Work to complete ▸
For the data that follows, print the line with "- **AWS S3**", the line with "Application Spring Boot", and all lines between them, exactly as they stand. Omit pictures and add nothing.

Exercise materials ▸

▼

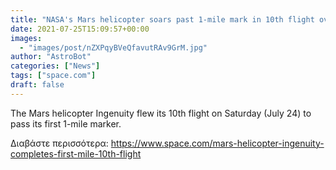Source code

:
 ```yaml
---
title: "NASA's Mars helicopter soars past 1-mile mark in 10th flight over Red Planet"
date: 2021-07-25T15:09:57+00:00
images:
  - "images/post/nZXPqyBVeQfavutRAv9GrM.jpg"
author: "AstroBot"
categories: ["News"]
tags: ["space.com"]
draft: false
---
```


The Mars helicopter Ingenuity flew its 10th flight on Saturday (July 24) to pass its first 1-mile marker. 

Διαβάστε περισσότερα: https://www.space.com/mars-helicopter-ingenuity-completes-first-mile-10th-flight
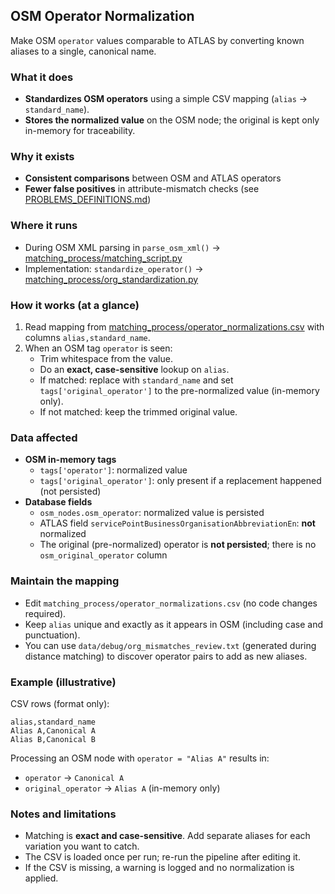## OSM Operator Normalization

Make OSM `operator` values comparable to ATLAS by converting known aliases to a single, canonical name.

### What it does

- **Standardizes OSM operators** using a simple CSV mapping (`alias` → `standard_name`).
- **Stores the normalized value** on the OSM node; the original is kept only in-memory for traceability.

### Why it exists

- **Consistent comparisons** between OSM and ATLAS operators
- **Fewer false positives** in attribute-mismatch checks (see [PROBLEMS_DEFINITIONS.md](./PROBLEMS_DEFINITIONS.md))

### Where it runs

- During OSM XML parsing in `parse_osm_xml()` → [matching_process/matching_script.py](../matching_process/matching_script.py)
- Implementation: `standardize_operator()` → [matching_process/org_standardization.py](../matching_process/org_standardization.py)

### How it works (at a glance)

1. Read mapping from [matching_process/operator_normalizations.csv](../matching_process/operator_normalizations.csv) with columns `alias,standard_name`.
2. When an OSM tag `operator` is seen:
   - Trim whitespace from the value.
   - Do an **exact, case-sensitive** lookup on `alias`.
   - If matched: replace with `standard_name` and set `tags['original_operator']` to the pre-normalized value (in-memory only).
   - If not matched: keep the trimmed original value.

### Data affected

- **OSM in-memory tags**
  - `tags['operator']`: normalized value
  - `tags['original_operator']`: only present if a replacement happened (not persisted)
- **Database fields**
  - `osm_nodes.osm_operator`: normalized value is persisted
  - ATLAS field `servicePointBusinessOrganisationAbbreviationEn`: **not** normalized
  - The original (pre-normalized) operator is **not persisted**; there is no `osm_original_operator` column

### Maintain the mapping

- Edit `matching_process/operator_normalizations.csv` (no code changes required).
- Keep `alias` unique and exactly as it appears in OSM (including case and punctuation).
- You can use `data/debug/org_mismatches_review.txt` (generated during distance matching) to discover operator pairs to add as new aliases.

### Example (illustrative)

CSV rows (format only):
```
alias,standard_name
Alias A,Canonical A
Alias B,Canonical B
```

Processing an OSM node with `operator = "Alias A"` results in:
- `operator` → `Canonical A`
- `original_operator` → `Alias A` (in-memory only)

### Notes and limitations

- Matching is **exact and case-sensitive**. Add separate aliases for each variation you want to catch.
- The CSV is loaded once per run; re-run the pipeline after editing it.
- If the CSV is missing, a warning is logged and no normalization is applied.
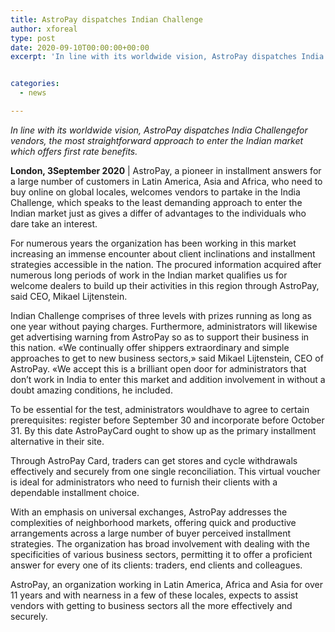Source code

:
 ```yaml
---
title: AstroPay dispatches Indian Challenge
author: xforeal 
type: post
date: 2020-09-10T00:00:00+00:00
excerpt: 'In line with its worldwide vision, AstroPay dispatches India Challengefor dealers, the most straightforward approach to enter the Indian market which offers first class benefits '


categories:
  - news

---
```

_In line with its worldwide vision, AstroPay dispatches India Challengefor vendors, the most straightforward approach to enter the Indian market which offers first rate benefits._ 

**London, 3September 2020** | AstroPay, a pioneer in installment answers for a large number of customers in Latin America, Asia and Africa, who need to buy online on global locales, welcomes vendors to partake in the India Challenge, which speaks to the least demanding approach to enter the Indian market just as gives a differ of advantages to the individuals who dare take an interest. 

For numerous years the organization has been working in this market increasing an immense encounter about client inclinations and installment strategies accessible in the nation. The procured information acquired after numerous long periods of work in the Indian market qualifies us for welcome dealers to build up their activities in this region through AstroPay, said CEO, Mikael Lijtenstein. 

Indian Challenge comprises of three levels with prizes running as long as one year without paying charges. Furthermore, administrators will likewise get advertising warning from AstroPay so as to support their business in this nation. &#171;We continually offer shippers extraordinary and simple approaches to get to new business sectors,&#187; said Mikael Lijtenstein, CEO of AstroPay. &#171;We accept this is a brilliant open door for administrators that don&#8217;t work in India to enter this market and addition involvement in without a doubt amazing conditions, he included. 

To be essential for the test, administrators wouldhave to agree to certain prerequisites: register before September 30 and incorporate before October 31. By this date AstroPayCard ought to show up as the primary installment alternative in their site. 

Through AstroPay Card, traders can get stores and cycle withdrawals effectively and securely from one single reconciliation. This virtual voucher is ideal for administrators who need to furnish their clients with a dependable installment choice. 

With an emphasis on universal exchanges, AstroPay addresses the complexities of neighborhood markets, offering quick and productive arrangements across a large number of buyer perceived installment strategies. The organization has broad involvement with dealing with the specificities of various business sectors, permitting it to offer a proficient answer for every one of its clients: traders, end clients and colleagues. 

AstroPay, an organization working in Latin America, Africa and Asia for over 11 years and with nearness in a few of these locales, expects to assist vendors with getting to business sectors all the more effectively and securely.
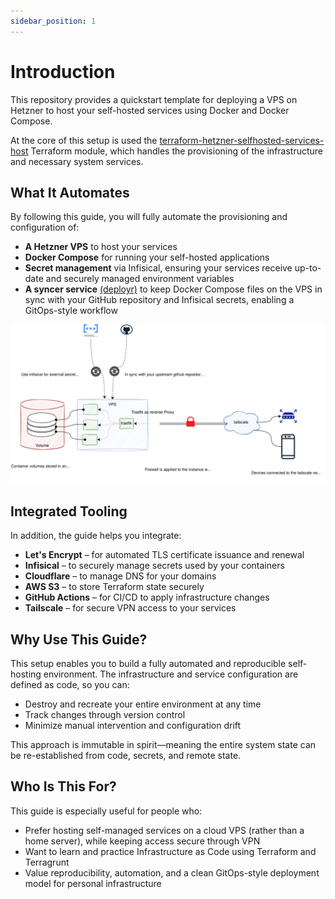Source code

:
 ```yaml
---
sidebar_position: 1
---
```


# Introduction

This repository provides a quickstart template for deploying a VPS on Hetzner to host your self-hosted services using Docker and Docker Compose. 

At the core of this setup is used the [terraform-hetzner-selfhosted-services-host](https://registry.terraform.io/modules/lefterisALEX/selfhosted-services-host/hetzner/latest) Terraform module, which handles the provisioning of the infrastructure and necessary system services.

## What It Automates

By following this guide, you will fully automate the provisioning and configuration of:
- **A Hetzner VPS** to host your services
- **Docker Compose** for running your self-hosted applications
- **Secret management** via Infisical, ensuring your services receive up-to-date and securely managed environment variables
- **A syncer service** [(deployr)](https://github.com/lefterisALEX/docker-compose-deployr) to keep Docker Compose files on the VPS in sync with your GitHub repository and Infisical secrets, enabling a GitOps-style workflow


![Example banner](../static/img/architecture.svg)

## Integrated Tooling

In addition, the guide helps you integrate:

- **Let's Encrypt** – for automated TLS certificate issuance and renewal
- **Infisical** – to securely manage secrets used by your containers
- **Cloudflare** – to manage DNS for your domains
- **AWS S3** – to store Terraform state securely
- **GitHub Actions** – for CI/CD to apply infrastructure changes
- **Tailscale** – for secure VPN access to your services

## Why Use This Guide?

This setup enables you to build a fully automated and reproducible self-hosting environment. The infrastructure and service configuration are defined as code, so you can:
- Destroy and recreate your entire environment at any time
- Track changes through version control
- Minimize manual intervention and configuration drift

This approach is immutable in spirit—meaning the entire system state can be re-established from code, secrets, and remote state.

## Who Is This For?

This guide is especially useful for people who:

- Prefer hosting self-managed services on a cloud VPS (rather than a home server), while keeping access secure through VPN
- Want to learn and practice Infrastructure as Code using Terraform and Terragrunt
- Value reproducibility, automation, and a clean GitOps-style deployment model for personal infrastructure


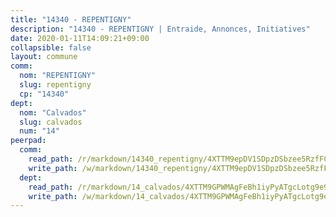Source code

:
 ```yaml
---
title: "14340 - REPENTIGNY"
description: "14340 - REPENTIGNY | Entraide, Annonces, Initiatives"
date: 2020-01-11T14:09:21+09:00
collapsible: false
layout: commune
comm:
  nom: "REPENTIGNY"
  slug: repentigny
  cp: "14340"
dept:
  nom: "Calvados"
  slug: calvados
  num: "14"
peerpad:
  comm:
    read_path: /r/markdown/14340_repentigny/4XTTM9epDV1SDpzDSbzee5RzfFCDCd6QKbDZ12BsNe1qVU6ti
    write_path: /w/markdown/14340_repentigny/4XTTM9epDV1SDpzDSbzee5RzfFCDCd6QKbDZ12BsNe1qVU6ti-K3TgTr8ioJXXUcsmJ6u8QPHQxjBJcdkr4j5TmUZZhpJAzLLqXo1TMGsYK7KpcMfjAtMxiNny2i6vAWvXFVC9A6rx3pTmsReXF6BqKEUvcWNB7MpHnogTPb2dg4hPgMwa1dVEP81g
  dept:
    read_path: /r/markdown/14_calvados/4XTTM9GPWMAgFeBh1iyPyATgcLotg9e9APJpQBEyY3RZiUwJ6
    write_path: /w/markdown/14_calvados/4XTTM9GPWMAgFeBh1iyPyATgcLotg9e9APJpQBEyY3RZiUwJ6-K3TgUXWJAT2cYJ9ZstQphkkm2za8um5GwwXsivqaDFTgbhMDcHaRXnT3h69szAqCyvWcFfDim5fkwc6CXdUtyvPpirbD1TPAb6xCxpPN6dR3zzDRe29YehQYbhZdjvZYkgztJYvi
---
```



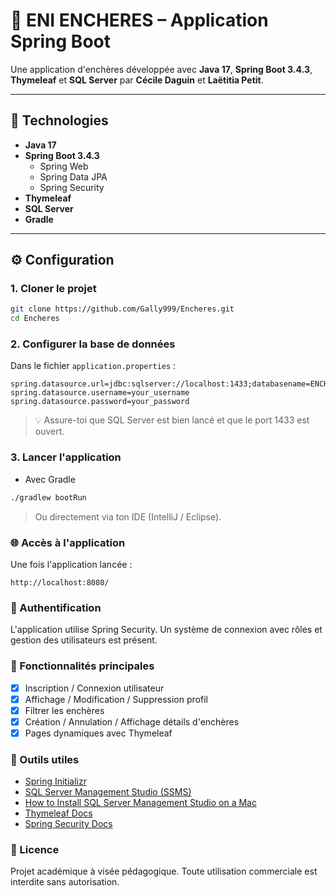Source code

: # 🛒 ENI ENCHERES – Application Spring Boot

Une application d'enchères développée avec **Java 17**, **Spring Boot 3.4.3**, **Thymeleaf** et **SQL Server** par **Cécile Daguin** et **Laëtitia Petit**.

---

## 🚀 Technologies

- **Java 17**
- **Spring Boot 3.4.3**
    - Spring Web
    - Spring Data JPA
    - Spring Security
- **Thymeleaf**
- **SQL Server**
- **Gradle**

---

## ⚙️ Configuration

### 1. Cloner le projet

```bash
git clone https://github.com/Gally999/Encheres.git
cd Encheres
```

### 2. Configurer la base de données
Dans le fichier `application.properties` :
```properties
spring.datasource.url=jdbc:sqlserver://localhost:1433;databasename=ENCHERES_DB;integratedSecurity=false;encrypt=false;trustServerCertificate=false
spring.datasource.username=your_username
spring.datasource.password=your_password
```
>💡 Assure-toi que SQL Server est bien lancé et que le port 1433 est ouvert.

### 3. Lancer l'application
- Avec Gradle
```bash 
./gradlew bootRun
```
> Ou directement via ton IDE (IntelliJ / Eclipse).

### 🌐 Accès à l'application
Une fois l'application lancée :
```navigateur
http://localhost:8080/
```

### 🔐 Authentification
L'application utilise Spring Security. Un système de connexion avec rôles et gestion des utilisateurs est présent.

### 🧪 Fonctionnalités principales
- [X] Inscription / Connexion utilisateur
- [X] Affichage / Modification / Suppression profil
- [X] Filtrer les enchères
- [X] Création / Annulation / Affichage détails d'enchères
- [X] Pages dynamiques avec Thymeleaf

### 🧰 Outils utiles
- [Spring Initializr](https://start.spring.io/)
- [SQL Server Management Studio (SSMS)](https://learn.microsoft.com/en-us/ssms/download-sql-server-management-studio-ssms)
- [How to Install SQL Server Management Studio on a Mac](https://builtin.com/software-engineering-perspectives/sql-server-management-studio-mac)
- [Thymeleaf Docs](https://www.thymeleaf.org/documentation.html)
- [Spring Security Docs](https://docs.spring.io/spring-security/reference/)

### 📄 Licence
Projet académique à visée pédagogique. Toute utilisation commerciale est interdite sans autorisation.
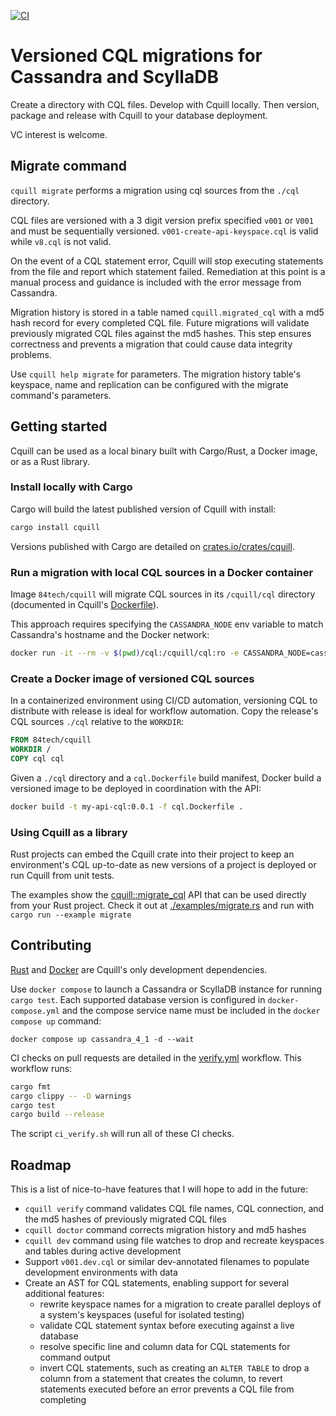 [![CI](https://img.shields.io/github/actions/workflow/status/eighty4/cquill/verify.yml)](https://github.com/eighty4/cquill/actions/workflows/verify.yml)

# Versioned CQL migrations for Cassandra and ScyllaDB

Create a directory with CQL files. Develop with Cquill locally. Then version, package and release with Cquill to your database deployment.

VC interest is welcome.

## Migrate command

`cquill migrate` performs a migration using cql sources from the `./cql` directory.

CQL files are versioned with a 3 digit version prefix specified `v001` or `V001` and must be sequentially versioned.
`v001-create-api-keyspace.cql` is valid while `v8.cql` is not valid.

On the event of a CQL statement error, Cquill will stop executing statements from the file and report which statement failed.
Remediation at this point is a manual process and guidance is included with the error message from Cassandra.

Migration history is stored in a table named `cquill.migrated_cql` with a md5 hash record for every completed CQL file.
Future migrations will validate previously migrated CQL files against the md5 hashes.
This step ensures correctness and prevents a migration that could cause data integrity problems.

Use `cquill help migrate` for parameters.
The migration history table's keyspace, name and replication can be configured with the migrate command's parameters.

## Getting started

Cquill can be used as a local binary built with Cargo/Rust, a Docker image, or as a Rust library.

### Install locally with Cargo

Cargo will build the latest published version of Cquill with install:

```bash
cargo install cquill
```

Versions published with Cargo are detailed on [crates.io/crates/cquill](https://crates.io/crates/cquill/versions).

### Run a migration with local CQL sources in a Docker container

Image `84tech/cquill` will migrate CQL sources in its `/cquill/cql` directory (documented in Cquill's [Dockerfile](cquill.install.Dockerfile)).

This approach requires specifying the `CASSANDRA_NODE` env variable to match Cassandra's hostname and the Docker network:

```bash
docker run -it --rm -v $(pwd)/cql:/cquill/cql:ro -e CASSANDRA_NODE=cassandra --network my_network 84tech/cquill migrate
```

### Create a Docker image of versioned CQL sources

In a containerized environment using CI/CD automation, versioning CQL to distribute with  release is ideal for workflow
automation. Copy the release's CQL sources `./cql` relative to the `WORKDIR`:

```dockerfile
FROM 84tech/cquill
WORKDIR /
COPY cql cql
```

Given a `./cql` directory and a `cql.Dockerfile` build manifest, Docker build a versioned image to be deployed in coordination with the API:

```bash
docker build -t my-api-cql:0.0.1 -f cql.Dockerfile .
```

### Using Cquill as a library

Rust projects can embed the Cquill crate into their project to keep an environment's CQL up-to-date as new versions of a
project is deployed or run Cquill from unit tests.

The examples show the [cquill::migrate_cql](/src/lib.rs) API that can be used directly from your Rust project. Check it
out at [./examples/migrate.rs](/examples/migrate.rs) and run with `cargo run --example migrate`

## Contributing

[Rust](https://rustup.rs/) and [Docker](https://www.docker.com/get-started/) are Cquill's only development dependencies.

Use `docker compose` to launch a Cassandra or ScyllaDB instance for running `cargo test`. Each supported database
version is configured in `docker-compose.yml` and the compose service name must be included in the `docker compose up`
command:

```shell
docker compose up cassandra_4_1 -d --wait
```

CI checks on pull requests are detailed in the [verify.yml](.github/workflows/verify.yml) workflow. This workflow runs:

```bash
cargo fmt
cargo clippy -- -D warnings
cargo test
cargo build --release
```

The script `ci_verify.sh` will run all of these CI checks.

## Roadmap

This is a list of nice-to-have features that I will hope to add in the future:

- `cquill verify` command validates CQL file names, CQL connection, and the md5 hashes of previously migrated CQL files
- `cquill doctor` command corrects migration history and md5 hashes
- `cquill dev` command using file watches to drop and recreate keyspaces and tables during active development
- Support `v001.dev.cql` or similar dev-annotated filenames to populate development environments with data
- Create an AST for CQL statements, enabling support for several additional features:
  - rewrite keyspace names for a migration to create parallel deploys of a system's keyspaces (useful for isolated testing)
  - validate CQL statement syntax before executing against a live database
  - resolve specific line and column data for CQL statements for command output
  - invert CQL statements, such as creating an `ALTER TABLE` to drop a column from a statement that creates the column, to revert statements executed before an error prevents a CQL file from completing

▲

Reply ▸
- **AWS S3** – to store Terraform state securely
- **GitHub Actions** – for CI/CD to apply infrastructure changes
- **Tailscale** – for secure VPN access to your services

## Why Use This Guide?

This setup enables you to build a fully automated and reproducible self-hosting environment. The infrastructure and service configuration are defined as code, so you can:
- Destroy and recreate your entire environment at any time
- Track changes through version control
- Minimize manual intervention and configuration drift

This approach is immutable in spirit—meaning the entire system state can be re-established from code, secrets, and remote state.

## Who Is This For?

This guide is especially useful for people who:

- Prefer hosting self-managed services on a cloud VPS (rather than a home server), while keeping access secure through VPN
- Want to learn and practice Infrastructure as Code using Terraform and Terragrunt
- Value reproducibility, automation, and a clean GitOps-style deployment model for personal infrastructure


Source code

:
 ```yaml
---
title: "14340 - REPENTIGNY"
description: "14340 - REPENTIGNY | Entraide, Annonces, Initiatives"
date: 2020-01-11T14:09:21+09:00
collapsible: false
layout: commune
comm:
  nom: "REPENTIGNY"
  slug: repentigny
  cp: "14340"
dept:
  nom: "Calvados"
  slug: calvados
  num: "14"
peerpad:
  comm:
    read_path: /r/markdown/14340_repentigny/4XTTM9epDV1SDpzDSbzee5RzfFCDCd6QKbDZ12BsNe1qVU6ti
    write_path: /w/markdown/14340_repentigny/4XTTM9epDV1SDpzDSbzee5RzfFCDCd6QKbDZ12BsNe1qVU6ti-K3TgTr8ioJXXUcsmJ6u8QPHQxjBJcdkr4j5TmUZZhpJAzLLqXo1TMGsYK7KpcMfjAtMxiNny2i6vAWvXFVC9A6rx3pTmsReXF6BqKEUvcWNB7MpHnogTPb2dg4hPgMwa1dVEP81g
  dept:
    read_path: /r/markdown/14_calvados/4XTTM9GPWMAgFeBh1iyPyATgcLotg9e9APJpQBEyY3RZiUwJ6
    write_path: /w/markdown/14_calvados/4XTTM9GPWMAgFeBh1iyPyATgcLotg9e9APJpQBEyY3RZiUwJ6-K3TgUXWJAT2cYJ9ZstQphkkm2za8um5GwwXsivqaDFTgbhMDcHaRXnT3h69szAqCyvWcFfDim5fkwc6CXdUtyvPpirbD1TPAb6xCxpPN6dR3zzDRe29YehQYbhZdjvZYkgztJYvi
---
```



Source code

: # 🛒 ENI ENCHERES – Application Spring Boot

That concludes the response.